Research Engineer, Multimodal Companion Agent
At Google DeepMind, we value diversity of experience, knowledge, backgrounds and perspectives and harness these qualities to create extraordinary impact. We are committed to equal employment opportunities regardless of sex, race, religion or belief, ethnic or national origin, disability, age, citizenship, marital, domestic or civil partnership status, sexual orientation, gender identity, pregnancy, or related condition (including breastfeeding) or any other basis as protected by applicable law. If you have a disability or additional need that requires accommodation, please do not hesitate to let us know.
Snapshot
We are seeking a highly motivated and innovative Research Engineer to join our team in Tokyo, focused on building the state-of-the-art in multimodal companion agents. You will work with researchers and software engineers developing a cutting-edge companion agent. This will involve utilizing the latest advancements in large language models (LLMs), particularly in the multimodal domain (vision, audio, text). The focus will be on developing more capable, robust, factual, and helpful companion agents, with the potential to impact millions of users. In this role, you will have the opportunity to apply your expertise such as LLM post-training and evaluation to create AI agents that can understand and interact with the world in unprecedented ways. This role offers a unique opportunity to collaborate with a world-class, cross-functional team at Google DeepMind, work on challenging problems, and develop innovative solutions in a dynamic and collaborative environment. If you are passionate about shaping the future of human-computer interaction through AI and are eager to make a significant impact in the rapidly evolving landscape of assistive technologies, we encourage you to apply.
About us
We believe artificial intelligence has the potential to revolutionize the way we live and interact with the world. At Google DeepMind, we’re a team of scientists, engineers, machine learning experts and more, working together to advance the state of the art in artificial intelligence. We use our technologies for widespread public benefit and scientific discovery, and collaborate with others on critical challenges, ensuring safety and ethics are the highest priority.
The role
As a Research Engineer at Google DeepMind, you will contribute to the development of the Gemini-powered multimodal companion, pushing the boundaries of AI to create an immersive and engaging user experience across various domains, including education, health, gaming, and other exciting areas. You will be working on cutting-edge research that directly contributes to the development of impactful products, pushing the boundaries of AI to create companion agents that can truly understand and respond to human needs.
Key responsibilities
- Implementation & Optimization: Translate research concepts into practical implementations by developing and optimizing multimodal AI models, and building and maintaining robust data pipelines for training and evaluation.

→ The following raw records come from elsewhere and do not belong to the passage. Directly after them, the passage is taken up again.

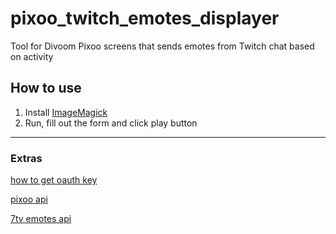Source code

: # pixoo_twitch_emotes_displayer

Tool for Divoom Pixoo screens that sends emotes from Twitch chat based on activity 

## How to use
1. Install [ImageMagick](https://imagemagick.org/)
2. Run, fill out the form and click play button

--------------------

### Extras
[how to get oauth key](https://gist.github.com/hunterbridges/ab095066d40f2e1a243e)

[pixoo api](http://doc.divoom-gz.com/web/#/12?page_id=195)

[7tv emotes api](https://github.com/SevenTV/ServerGo/blob/master/docs/rest-api.md)

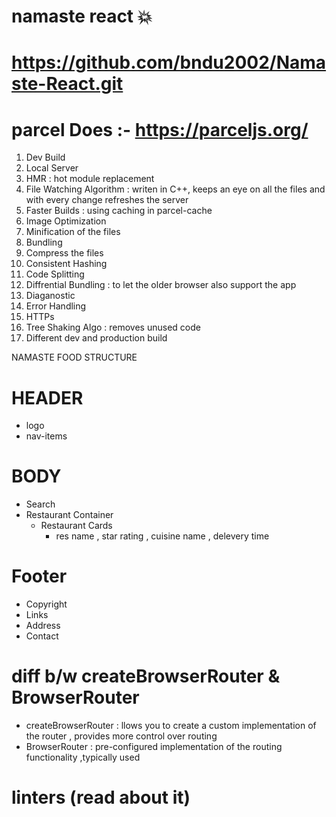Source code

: # namaste react 💥

# https://github.com/bndu2002/Namaste-React.git

# parcel Does :- https://parceljs.org/

1. Dev Build
2. Local Server
3. HMR : hot module replacement
4. File Watching Algorithm : writen in C++, keeps an eye on all the files and with every change refreshes the server
5. Faster Builds : using caching in parcel-cache
6. Image Optimization
7. Minification of the files
8. Bundling
9. Compress the files
10. Consistent Hashing
11. Code Splitting
12. Diffrential Bundling : to let the older browser also support the app
13. Diaganostic
14. Error Handling
15. HTTPs
16. Tree Shaking Algo : removes unused code
17. Different dev and production build

NAMASTE FOOD STRUCTURE

# HEADER

- logo
- nav-items

# BODY

- Search
- Restaurant Container
  - Restaurant Cards
    - res name , star rating , cuisine name , delevery time

# Footer

- Copyright
- Links
- Address
- Contact

# diff b/w createBrowserRouter & BrowserRouter

- createBrowserRouter : llows you to create a custom implementation of the router , provides more control over routing
- BrowserRouter : pre-configured implementation of the routing functionality ,typically used

# linters (read about it)
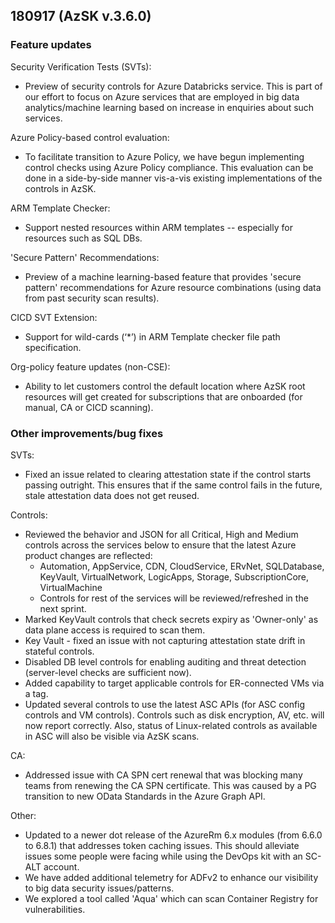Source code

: ## 180917 (AzSK v.3.6.0)
  
### Feature updates

Security Verification Tests (SVTs):
* Preview of security controls for Azure Databricks service. This is part of our effort to focus on Azure services that are employed in big data analytics/machine learning based on increase in enquiries about such services.

Azure Policy-based control evaluation:
* To facilitate transition to Azure Policy, we have begun implementing control checks using Azure Policy compliance. This evaluation can be done in a side-by-side manner vis-a-vis existing implementations of the controls in AzSK.

ARM Template Checker:
* Support nested resources within ARM templates -- especially for resources such as SQL DBs.

'Secure Pattern' Recommendations:
* Preview of a machine learning-based feature that provides 'secure pattern' recommendations for Azure resource combinations (using data from past security scan results).

CICD SVT Extension:
* Support for wild-cards (‘*’) in ARM Template checker file path specification.

Org-policy feature updates (non-CSE):
* Ability to let customers control the default location where AzSK root resources will get created for subscriptions that are onboarded (for manual, CA or CICD scanning).

### Other improvements/bug fixes

SVTs: 
* Fixed an issue related to clearing attestation state if the control starts passing outright. This ensures that if the same control fails in the future, stale attestation data does not get reused.

Controls: 
* Reviewed the behavior and JSON for all Critical, High and Medium controls across the services below to ensure that the latest Azure product changes are reflected:
	* Automation, AppService, CDN, CloudService, ERvNet, SQLDatabase, KeyVault, VirtualNetwork, LogicApps, Storage, SubscriptionCore, VirtualMachine
	* Controls for rest of the services will be reviewed/refreshed in the next sprint.
* Marked KeyVault controls that check secrets expiry as 'Owner-only' as data plane access is required to scan them.
* Key Vault - fixed an issue with not capturing attestation state drift in stateful controls.
* Disabled DB level controls for enabling auditing and threat detection (server-level checks are sufficient now).
* Added capability to target applicable controls for ER-connected VMs via a tag.
* Updated several controls to use the latest ASC APIs (for ASC config controls and VM controls). Controls such as disk encryption, AV, etc. will now report correctly. Also, status of Linux-related controls as available in ASC will also be visible via AzSK scans.

CA: 
* Addressed issue with CA SPN cert renewal that was blocking many teams from renewing the CA SPN certificate. This was caused by a PG transition to new OData Standards in the Azure Graph API. 

Other:
* Updated to a newer dot release of the AzureRm 6.x modules (from 6.6.0 to 6.8.1) that addresses token caching issues. This should alleviate issues some people were facing while using the DevOps kit with an SC-ALT account.
* We have added additional telemetry for ADFv2 to enhance our visibility to big data security issues/patterns.
* We explored a tool called 'Aqua' which can scan Container Registry for vulnerabilities. 





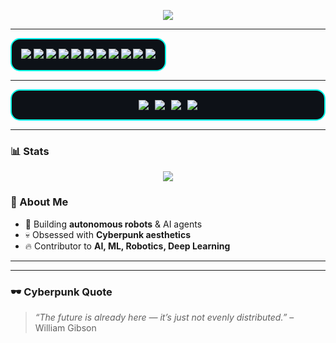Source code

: 
<!-- Banner -->
<!-- Typing animation -->
<p align="center">
  <a href="https://git.io/typing-svg">
    <img src="https://readme-typing-svg.herokuapp.com?font=Orbitron&size=25&duration=3000&color=00FFEA&center=true&vCenter=true&lines=EDVREPO;Robotics+Developer;AI+Engineer;Neural+Dreamer" />
  </a>
</p>

---

<!-- Panel de badges con fondo oscuro y borde neón -->
<div align="center" style="background-color:#0d1117; border: 2px solid #00FFEA; border-radius:15px; padding:15px; display:inline-block;">
  <img src="https://img.shields.io/badge/Python-0d1117?style=for-the-badge&logo=python&logoColor=00FFEA" />
  <img src="https://img.shields.io/badge/Linux-0d1117?style=for-the-badge&logo=linux&logoColor=00FFEA" />
  <img src="https://img.shields.io/badge/Bash-0d1117?style=for-the-badge&logo=gnu-bash&logoColor=00FFEA" />
  <img src="https://img.shields.io/badge/C-0d1117?style=for-the-badge&logo=c&logoColor=00FFEA" />
  <img src="https://img.shields.io/badge/C++-0d1117?style=for-the-badge&logo=c%2B%2B&logoColor=00FFEA" />
  <img src="https://img.shields.io/badge/ROS2-0d1117?style=for-the-badge&logo=ros&logoColor=ff0066" />
  <img src="https://img.shields.io/badge/TensorFlow-0d1117?style=for-the-badge&logo=tensorflow&logoColor=fcee0c" />
  <img src="https://img.shields.io/badge/PyTorch-0d1117?style=for-the-badge&logo=pytorch&logoColor=ff0066" />
  <img src="https://img.shields.io/badge/React-0d1117?style=for-the-badge&logo=react&logoColor=00FFEA" />
  <img src="https://img.shields.io/badge/Flask-0d1117?style=for-the-badge&logo=flask&logoColor=00FFEA" />
  <img src="https://img.shields.io/badge/Flutter-0d1117?style=for-the-badge&logo=flutter&logoColor=00FFEA" />
</div>

---


<div align="center" style="display:flex; flex-wrap:wrap; justify-content:center; gap:10px; background-color:#0d1117; border:2px solid #00FFEA; border-radius:15px; padding:15px;">
  
  <!-- SolidWorks -->
  <img src="https://img.shields.io/badge/SolidWorks-0d1117?style=for-the-badge&logo=solidworks&logoColor=00FFEA" />

  <!-- FreeCAD -->
  <img src="https://img.shields.io/badge/FreeCAD-0d1117?style=for-the-badge&logo=freecad&logoColor=00FFEA" />

  <!-- Salome-Meca -->
  <img src="https://img.shields.io/badge/Salome--Meca-0d1117?style=for-the-badge&logoColor=FF00FF&labelColor=0d1117" />

  <!-- MBDyn -->
  <img src="https://img.shields.io/badge/MBDyn-0d1117?style=for-the-badge&logoColor=00FFFF&labelColor=0d1117" />

</div>

---
### 📊 Stats
<p align="center">
  <img src="https://github-readme-stats.vercel.app/api?username=TUUSUARIO&show_icons=true&theme=radical&hide_border=true&bg_color=0d1117&title_color=00FFEA&icon_color=ff0066&text_color=FFFFFF" />
</p>



### 🧠 About Me
- 🚀 Building **autonomous robots** & AI agents  
- 💀 Obsessed with **Cyberpunk aesthetics**  
- 🔥 Contributor to **AI, ML, Robotics, Deep Learning**

---
---

### 🕶️ Cyberpunk Quote
> *“The future is already here — it’s just not evenly distributed.”* – William Gibson

<!--
**edvrepo/edvrepo** is a ✨ _special_ ✨ repository because its `README.md` (this file) appears on your GitHub profile.

Here are some ideas to get you started:

- 🔭 I’m currently working on ...
- 🌱 I’m currently learning ...
- 👯 I’m looking to collaborate on ...
- 🤔 I’m looking for help with ...
- 💬 Ask me about ...
- 📫 How to reach me: ...
- 😄 Pronouns: ...
- ⚡ Fun fact: ...
-->

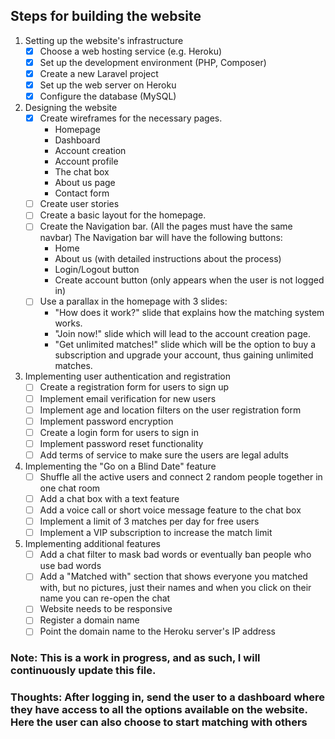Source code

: ## Steps for building the website

1. Setting up the website's infrastructure
    - [x] Choose a web hosting service (e.g. Heroku)
    - [x] Set up the development environment (PHP, Composer)
    - [x] Create a new Laravel project
    - [x] Set up the web server on Heroku
    - [x] Configure the database (MySQL)

2. Designing the website
    - [x] Create wireframes for the necessary pages.
        * Homepage
        * Dashboard
        * Account creation
        * Account profile
        * The chat box
        * About us page
        * Contact form
    - [ ] Create user stories
    - [ ] Create a basic layout for the homepage.
    - [ ] Create the Navigation bar. (All the pages must have the same navbar) The Navigation bar will have the
      following buttons:
        * Home
        * About us (with detailed instructions about the process)
        * Login/Logout button
        * Create account button (only appears when the user is not logged in)
    - [ ] Use a parallax in the homepage with 3 slides:
        * "How does it work?" slide that explains how the matching system works.
        * "Join now!" slide which will lead to the account creation page.
        * "Get unlimited matches!" slide which will be the option to buy a subscription and upgrade your
          account, thus
          gaining unlimited matches.

3. Implementing user authentication and registration
    - [ ] Create a registration form for users to sign up
    - [ ] Implement email verification for new users
    - [ ] Implement age and location filters on the user registration form
    - [ ] Implement password encryption
    - [ ] Create a login form for users to sign in
    - [ ] Implement password reset functionality
    - [ ] Add terms of service to make sure the users are legal adults

4. Implementing the "Go on a Blind Date" feature
    - [ ] Shuffle all the active users and connect 2 random people together in one chat room
    - [ ] Add a chat box with a text feature
    - [ ] Add a voice call or short voice message feature to the chat box
    - [ ] Implement a limit of 3 matches per day for free users
    - [ ] Implement a VIP subscription to increase the match limit

5. Implementing additional features
    - [ ] Add a chat filter to mask bad words or eventually ban people who use bad words
    - [ ] Add a "Matched with" section that shows everyone you matched with, but no pictures, just their names and when
      you click on their name you can re-open the chat
    - [ ] Website needs to be responsive
    - [ ] Register a domain name
    - [ ] Point the domain name to the Heroku server's IP address

### Note: This is a work in progress, and as such, I will continuously update this file.
### Thoughts: After logging in, send the user to a dashboard where they have access to all the options available on the website. Here the user can also choose to start matching with others
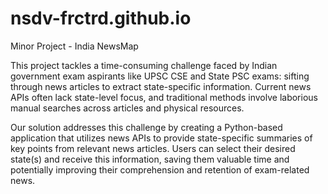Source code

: # nsdv-frctrd.github.io
 Minor Project - India NewsMap

 This project tackles a time-consuming challenge faced by Indian government exam aspirants like UPSC CSE and State PSC exams: sifting through news articles to extract state-specific information. Current news APIs often lack state-level focus, and traditional methods involve laborious manual searches across articles and physical resources.

Our solution addresses this challenge by creating a Python-based application that utilizes news APIs to provide state-specific summaries of key points from relevant news articles. Users can select their desired state(s) and receive this information, saving them valuable time and potentially improving their comprehension and retention of exam-related news.
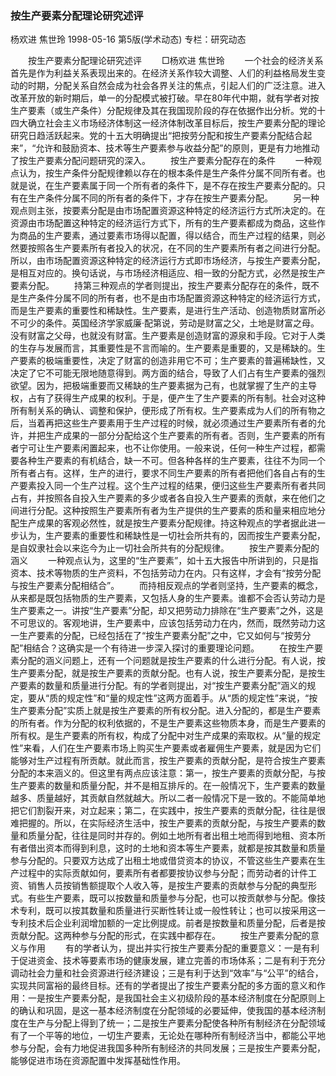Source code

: ### 按生产要素分配理论研究述评
杨欢进  焦世玲
1998-05-16
第5版(学术动态)
专栏：研究动态

　　按生产要素分配理论研究述评
　　□杨欢进  焦世玲
　　一个社会的经济关系首先是作为利益关系表现出来的。在经济关系作较大调整、人们的利益格局发生变动的时期，分配关系自然会成为社会各界关注的焦点，引起人们的广泛注意。进入改革开放的新时期后，单一的分配模式被打破。早在80年代中期，就有学者对按生产要素（或生产条件）分配规律及其在我国现阶段的存在依据作出分析。党的十四大确立社会主义市场经济体制这一经济体制改革目标后，按生产要素分配的理论研究日趋活跃起来。党的十五大明确提出“把按劳分配和按生产要素分配结合起来”，“允许和鼓励资本、技术等生产要素参与收益分配”的原则，更是有力地推动了按生产要素分配问题研究的深入。
　　按生产要素分配存在的条件
　　一种观点认为，按生产条件分配规律赖以存在的根本条件是生产条件分属不同所有者。也就是说，在生产要素属于同一个所有者的条件下，是不存在按生产要素分配的。只有在生产条件分属不同的所有者的条件下，才存在按生产要素分配。
　　另一种观点则主张，按要素分配是由市场配置资源这种特定的经济运行方式所决定的。在资源由市场配置这种特定的经济运行方式下，所有的生产要素都成为商品，这些作为商品的生产要素，通过要素市场得以配置，得以结合，而生产过程的结果，则必然要按照各生产要素所有者投入的状况，在不同的生产要素所有者之间进行分配。所以，由市场配置资源这种特定的经济运行方式即市场经济，与按生产要素分配，是相互对应的。换句话说，与市场经济相适应、相一致的分配方式，必然是按生产要素分配。
　　持第三种观点的学者则提出，按生产要素分配存在的条件，既不是生产条件分属不同的所有者，也不是由市场配置资源这种特定的经济运行方式，而是生产要素的重要性和稀缺性。生产要素，是进行生产活动、创造物质财富所必不可少的条件。英国经济学家威廉·配第说，劳动是财富之父，土地是财富之母。没有财富之父母，也就没有财富。生产要素是创造财富的源泉和手段。它对于人类的生存与发展而言，其重要性是不言而喻的。生产要素是重要的，又是稀缺的。生产要素的极端重要性，决定了财富的创造非用它不可；生产要素的普遍稀缺性，又决定了它不可能无限地随意得到。两方面的结合，导致了人们占有生产要素的强烈欲望。因为，把极端重要而又稀缺的生产要素据为己有，也就掌握了生产的主导权，占有了获得生产成果的权利。于是，便产生了生产要素的所有制。社会对这种所有制关系的确认、调整和保护，便形成了所有权。生产要素成为人们的所有物之后，当着再把这些生产要素用于生产过程的时候，就必须通过生产要素所有者的允许，并把生产成果的一部分分配给这个生产要素的所有者。否则，生产要素的所有者宁可让生产要素闲置起来，也不让你使用。一般来说，任何一种生产过程，都需要各种生产要素的有机结合，缺一不可。但各种各样的生产要素，往往不为同一个所有者占有。这样，生产的进行，要求不同生产要素的所有者把他们各自占有的生产要素投入同一个生产过程。这个生产过程的结果，便归这些生产要素所有者共同占有，并按照各自投入生产要素的多少或者各自投入生产要素的贡献，来在他们之间进行分配。这种按照生产要素所有者为生产提供的生产要素的质和量来相应地分配生产成果的客观必然性，就是按生产要素分配规律。持这种观点的学者据此进一步认为，生产要素的重要性和稀缺性是一切社会所共有的，因而按生产要素分配，是自奴隶社会以来迄今为止一切社会所共有的分配规律。
　　按生产要素分配的涵义
　　一种观点认为，这里的“生产要素”，如十五大报告中所讲到的，只是指资本、技术等物质的生产资料，不包括劳动力在内。只有这样，才会有“按劳分配与按生产要素分配相结合”。
　　而持相反观点的学者则坚持，生产要素的概念，从来都是既包括物质的生产要素，又包括人身的生产要素。谁都不会否认劳动力是生产要素之一。讲按“生产要素”分配，却又把劳动力排除在“生产要素”之外，这是不可思议的。客观地讲，生产要素中，应该包括劳动力在内，然而，既然劳动力这一生产要素的分配，已经包括在了“按生产要素分配”之中，它又如何与“按劳分配”相结合？这确实是一个有待进一步深入探讨的重要理论问题。
　　在按生产要素分配的涵义问题上，还有一个问题就是按生产要素的什么进行分配。有人说，按生产要素分配，就是按生产要素的贡献分配。也有人说，按生产要素分配，是按生产要素的数量和质量进行分配。有的学者则提出，对“按生产要素分配”涵义的规定，要从“质的规定性”和“量的规定性”这两方面着手。从“质的规定性”来说，“按生产要素分配”实质上就是按生产要素的所有权分配。进入分配的，都是生产要素的所有者。作为分配的权利依据的，不是生产要素这些物质本身，而是生产要素的所有权。是生产要素的所有权，构成了分配中对生产成果的索取权。从“量的规定性”来看，人们在生产要素市场上购买生产要素或者雇佣生产要素，就是因为它们能够对生产过程有所贡献。就此而言，按生产要素的贡献分配，是符合按生产要素分配的本来涵义的。但这里有两点应该注意：第一，按生产要素的贡献分配，与按生产要素的数量和质量分配，并不是相互排斥的。在一般情况下，生产要素的数量越多、质量越好，其贡献自然就越大。所以二者一般情况下是一致的。不能简单地把它们割裂开来，对立起来；第二，在实践中，按生产要素的贡献分配，往往是很难把握的。所以，在实际经济生活中，按生产要素的贡献分配，与按生产要素的数量和质量分配，往往是同时并存的。例如土地所有者出租土地而得到地租、资本所有者借出资本而得到利息，这时的土地和资本等生产要素，就都是按其数量和质量参与分配的。只要双方达成了出租土地或借贷资本的协议，不管这些生产要素在生产过程中的实际贡献如何，要素所有者都要按协议参与分配；而劳动者的计件工资、销售人员按销售额提取个人收入等，是按生产要素的贡献参与分配的典型形式。有些生产要素，既可以按数量和质量参与分配，也可以按贡献参与分配。像技术专利，既可以按其数量和质量进行买断性转让或一般性转让；也可以按采用这一专利技术后企业利润增加额的一定比例提成。前者是按数量和质量分配，后者是按贡献分配。这两种参与分配的形式，在实践中都存在。
　　按生产要素分配的意义与作用
　　有的学者认为，提出并实行按生产要素分配的重要意义：一是有利于促进资金、技术等要素市场的健康发展，建立完善的市场体系；二是有利于充分调动社会力量和社会资源进行经济建设；三是有利于达到“效率”与“公平”的结合，实现共同富裕的最终目标。还有的学者提出了按生产要素分配的多方面的意义和作用：一是按生产要素分配，是我国社会主义初级阶段的基本经济制度在分配原则上的确认和巩固，是这一基本经济制度在分配领域的必要延伸，使我国的基本经济制度在生产与分配上得到了统一；二是按生产要素分配使各种所有制经济在分配领域有了一个平等的地位，一切生产要素，无论处在哪种所有制经济当中，都能公平地参与分配，会有力地促进我国多种所有制经济的共同发展；三是按生产要素分配，能够促进市场在资源配置中发挥基础性作用。
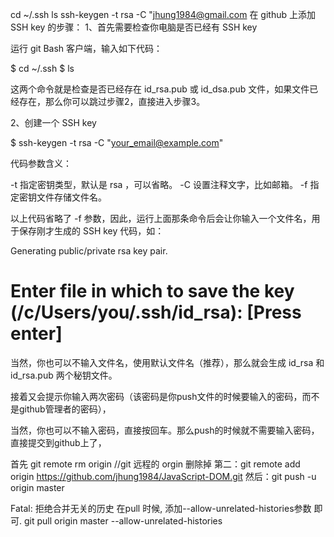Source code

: cd ~/.ssh
ls
ssh-keygen -t rsa -C "jhung1984@gmail.com
在 github 上添加 SSH key 的步骤：
1、首先需要检查你电脑是否已经有 SSH key 

运行 git Bash 客户端，输入如下代码：

$ cd ~/.ssh
$ ls

这两个命令就是检查是否已经存在 id_rsa.pub 或 id_dsa.pub 文件，如果文件已经存在，那么你可以跳过步骤2，直接进入步骤3。

 
2、创建一个 SSH key 

$ ssh-keygen -t rsa -C "your_email@example.com"

代码参数含义：

-t 指定密钥类型，默认是 rsa ，可以省略。
-C 设置注释文字，比如邮箱。
-f 指定密钥文件存储文件名。

以上代码省略了 -f 参数，因此，运行上面那条命令后会让你输入一个文件名，用于保存刚才生成的 SSH key 代码，如：

Generating public/private rsa key pair.
# Enter file in which to save the key (/c/Users/you/.ssh/id_rsa): [Press enter]

当然，你也可以不输入文件名，使用默认文件名（推荐），那么就会生成 id_rsa 和 id_rsa.pub 两个秘钥文件。

 

接着又会提示你输入两次密码（该密码是你push文件的时候要输入的密码，而不是github管理者的密码），

当然，你也可以不输入密码，直接按回车。那么push的时候就不需要输入密码，直接提交到github上了，



首先 git remote rm origin 	//git 远程的 orgin 删除掉
 第二：git remote add origin https://github.com/jhung1984/JavaScript-DOM.git
然后：git push -u origin master


Fatal: 拒绝合并无关的历史
在pull 时候, 添加--allow-unrelated-histories参数 即可.
 git pull origin master --allow-unrelated-histories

- Experimentation & Evaluation: Design, implement, and run experiments to evaluate the performance and robustness of multimodal companion AI agents, using metrics and techniques like prompt engineering and few-shot learning.
- Contextual Interaction: Implement algorithms to enable the agent to analyze user interactions via vision and audio, providing contextually relevant assistance in voice.
- Collaboration & Knowledge Sharing: Work closely with research scientists and engineers, contributing to team discussions, sharing knowledge, and actively participating in code reviews to foster a collaborative environment.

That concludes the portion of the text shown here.